After building my ethereum mining rig, and tweaking windows to make it fast and lean, I just left it as is. I was busy with work, and doing some minor renovations around the house during the summer. Now that fall is here, things have slowed down a little bit and I got a chance to re-visit my ethereum GPU mining rig.
Something I had wanted to do when I first built it was to figure out how to have everything boot up automatically. This way, if there was ever a power outage (especially while I was away), the GPU mining rig would start up automatically.
In order to do this, it was quite simple. Here are the steps I took with my Ether mining rig build:
- Make sure that your motherboard is set to boot automatically. I covered this here, but basically it’s a setting in your bios that allows this to happen. I first made the setting so that I didn’t need to buy a power switch – instead, I could simply use the switch on the back of the power supply if I ever need to power off my GPU rig.

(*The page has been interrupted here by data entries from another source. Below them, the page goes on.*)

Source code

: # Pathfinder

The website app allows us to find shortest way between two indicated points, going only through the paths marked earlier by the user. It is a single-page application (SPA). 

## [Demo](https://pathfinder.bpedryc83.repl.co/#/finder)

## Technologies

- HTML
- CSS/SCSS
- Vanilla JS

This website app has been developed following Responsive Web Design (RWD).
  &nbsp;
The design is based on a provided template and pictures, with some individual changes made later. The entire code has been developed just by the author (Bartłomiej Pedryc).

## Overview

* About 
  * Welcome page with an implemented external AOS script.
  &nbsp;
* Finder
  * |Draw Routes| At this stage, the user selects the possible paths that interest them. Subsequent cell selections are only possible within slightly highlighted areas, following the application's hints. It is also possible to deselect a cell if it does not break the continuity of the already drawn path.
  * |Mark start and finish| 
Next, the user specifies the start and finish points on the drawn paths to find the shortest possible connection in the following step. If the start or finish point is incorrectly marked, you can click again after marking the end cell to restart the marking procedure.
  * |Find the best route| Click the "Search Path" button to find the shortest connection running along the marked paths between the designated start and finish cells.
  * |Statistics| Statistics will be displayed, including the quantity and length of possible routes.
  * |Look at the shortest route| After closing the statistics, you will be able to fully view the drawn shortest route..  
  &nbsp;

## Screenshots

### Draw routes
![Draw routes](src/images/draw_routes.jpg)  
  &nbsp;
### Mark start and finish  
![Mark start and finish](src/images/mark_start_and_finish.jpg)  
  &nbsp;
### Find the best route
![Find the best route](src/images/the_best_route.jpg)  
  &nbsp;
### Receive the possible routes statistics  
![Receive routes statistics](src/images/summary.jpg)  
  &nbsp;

- Make sure that windows is set to boot up and log in automatically. When installing Windows, or creating your windows user, make sure you don’t set a password. This will allow Windows 10 to boot up your mining rig and go past the login screen.
- Next, locate your mining software’s ‘.bat’ file. For Claymore’s miner, I used the ‘start_only_eth.bat’ file that I had customised to use my mining pool and miner username.

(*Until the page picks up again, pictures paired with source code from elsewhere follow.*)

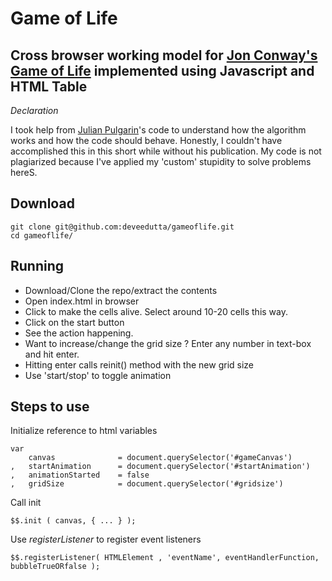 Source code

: Game of Life
==========

Cross browser working model for [Jon Conway's Game of Life](http://en.wikipedia.org/wiki/Conway's_Game_of_Life) implemented using Javascript and HTML Table
-----------------------------------------------------

*Declaration*

I took help from [Julian Pulgarin](http://www.julianpulgarin.com/canvaslife/)'s code to understand how the algorithm works and how the code should behave. Honestly, I couldn't have accomplished this in this short while without his publication. My code is not plagiarized because I've applied my 'custom' stupidity to solve problems hereS.


Download
--------

	git clone git@github.com:deveedutta/gameoflife.git
	cd gameoflife/


Running
-------

* Download/Clone the repo/extract the contents
* Open index.html in browser
* Click to make the cells alive. Select around 10-20 cells this way.
* Click on the start button
* See the action happening.
* Want to increase/change the grid size ? Enter any number in text-box and hit enter.
* Hitting enter calls reinit() method with the new grid size
* Use 'start/stop' to toggle animation


Steps to use
------------

Initialize reference to html variables

	var 
		canvas              = document.querySelector('#gameCanvas')
	,   startAnimation      = document.querySelector('#startAnimation')
	,   animationStarted    = false
	,   gridSize            = document.querySelector('#gridsize')

Call init

	$$.init ( canvas, { ... } );

Use *registerListener* to register event listeners

	$$.registerListener( HTMLElement , 'eventName', eventHandlerFunction, bubbleTrueORfalse );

- Right click on the file and choose ‘Create a Shortcut’
- Next, right click on the shortcut file you just created and click ‘cut’
- Press the Start button in Windows and type Run and press enter (or press the Windows + R key to open the Run prompt)

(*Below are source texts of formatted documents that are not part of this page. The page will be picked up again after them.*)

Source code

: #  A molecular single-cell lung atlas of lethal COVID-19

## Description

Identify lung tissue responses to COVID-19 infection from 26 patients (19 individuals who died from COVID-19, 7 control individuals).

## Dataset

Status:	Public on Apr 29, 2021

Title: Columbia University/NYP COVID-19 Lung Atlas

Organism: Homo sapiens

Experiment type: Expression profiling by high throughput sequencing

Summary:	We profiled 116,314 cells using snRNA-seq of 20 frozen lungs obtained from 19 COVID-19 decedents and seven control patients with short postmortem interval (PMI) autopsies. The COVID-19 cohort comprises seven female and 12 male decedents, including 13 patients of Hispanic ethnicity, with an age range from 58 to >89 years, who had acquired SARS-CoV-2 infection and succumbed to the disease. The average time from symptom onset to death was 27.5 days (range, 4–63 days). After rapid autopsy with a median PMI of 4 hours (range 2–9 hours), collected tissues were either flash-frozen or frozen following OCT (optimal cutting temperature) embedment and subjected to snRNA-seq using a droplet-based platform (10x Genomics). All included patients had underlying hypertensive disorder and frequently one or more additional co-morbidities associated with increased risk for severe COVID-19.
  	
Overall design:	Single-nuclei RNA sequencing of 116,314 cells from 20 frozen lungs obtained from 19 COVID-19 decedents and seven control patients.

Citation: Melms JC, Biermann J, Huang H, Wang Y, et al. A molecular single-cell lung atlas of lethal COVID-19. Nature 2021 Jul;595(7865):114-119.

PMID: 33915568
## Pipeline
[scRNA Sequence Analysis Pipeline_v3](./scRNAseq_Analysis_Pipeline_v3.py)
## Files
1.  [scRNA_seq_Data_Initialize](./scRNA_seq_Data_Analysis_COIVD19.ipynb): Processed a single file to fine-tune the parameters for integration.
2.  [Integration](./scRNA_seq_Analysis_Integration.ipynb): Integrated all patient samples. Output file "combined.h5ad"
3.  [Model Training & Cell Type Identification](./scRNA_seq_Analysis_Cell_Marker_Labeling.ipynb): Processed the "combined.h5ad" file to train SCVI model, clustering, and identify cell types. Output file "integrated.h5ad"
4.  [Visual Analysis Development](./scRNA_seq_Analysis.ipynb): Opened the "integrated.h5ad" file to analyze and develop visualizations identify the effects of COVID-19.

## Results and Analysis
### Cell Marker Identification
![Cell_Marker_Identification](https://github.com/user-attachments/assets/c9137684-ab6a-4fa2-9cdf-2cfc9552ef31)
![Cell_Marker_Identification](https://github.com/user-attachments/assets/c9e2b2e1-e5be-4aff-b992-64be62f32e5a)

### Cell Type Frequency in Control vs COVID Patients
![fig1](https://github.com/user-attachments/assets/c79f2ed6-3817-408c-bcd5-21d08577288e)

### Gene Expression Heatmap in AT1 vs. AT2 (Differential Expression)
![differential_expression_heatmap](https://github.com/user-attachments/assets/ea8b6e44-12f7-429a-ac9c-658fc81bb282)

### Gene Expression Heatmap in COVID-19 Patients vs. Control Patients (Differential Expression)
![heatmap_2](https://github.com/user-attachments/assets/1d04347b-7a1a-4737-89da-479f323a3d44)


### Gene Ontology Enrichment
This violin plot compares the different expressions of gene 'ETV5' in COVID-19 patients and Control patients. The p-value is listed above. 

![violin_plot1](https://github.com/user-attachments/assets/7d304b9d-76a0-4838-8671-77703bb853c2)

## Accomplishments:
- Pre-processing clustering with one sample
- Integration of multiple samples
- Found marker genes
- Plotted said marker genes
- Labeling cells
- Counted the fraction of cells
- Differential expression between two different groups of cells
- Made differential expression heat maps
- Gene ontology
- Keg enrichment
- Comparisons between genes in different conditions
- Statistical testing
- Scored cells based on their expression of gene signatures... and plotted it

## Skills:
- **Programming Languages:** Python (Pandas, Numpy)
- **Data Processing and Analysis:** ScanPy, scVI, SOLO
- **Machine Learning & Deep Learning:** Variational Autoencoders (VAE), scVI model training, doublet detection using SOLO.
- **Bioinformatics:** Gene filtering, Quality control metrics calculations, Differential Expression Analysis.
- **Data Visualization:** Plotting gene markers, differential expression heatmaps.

- Type shell:startup to open the Windows startup folder
- Once the folder has been opened, right click and select ‘Paste’ to paste the shortcut to your mining software .bat file into the startup folder.
- That’s it!
Now, when Windows boots up, it will run the .bat file which will start up your Ethereum mining rig automatically after powerloss or other shutdowns.
Pretty sweet!
Update: Some people have troubles with the .bat file running before their overclock software boots, and that can be solved by adding a SLEEP or TIMEOUT command to your .bat file. On Windows 10, SLEEP didn’t work for me so I added TIMEOUT 30 as the first line in my bat file. That causes it to wait 30 seconds before loading the rest of the .bat file and firing up the mining software.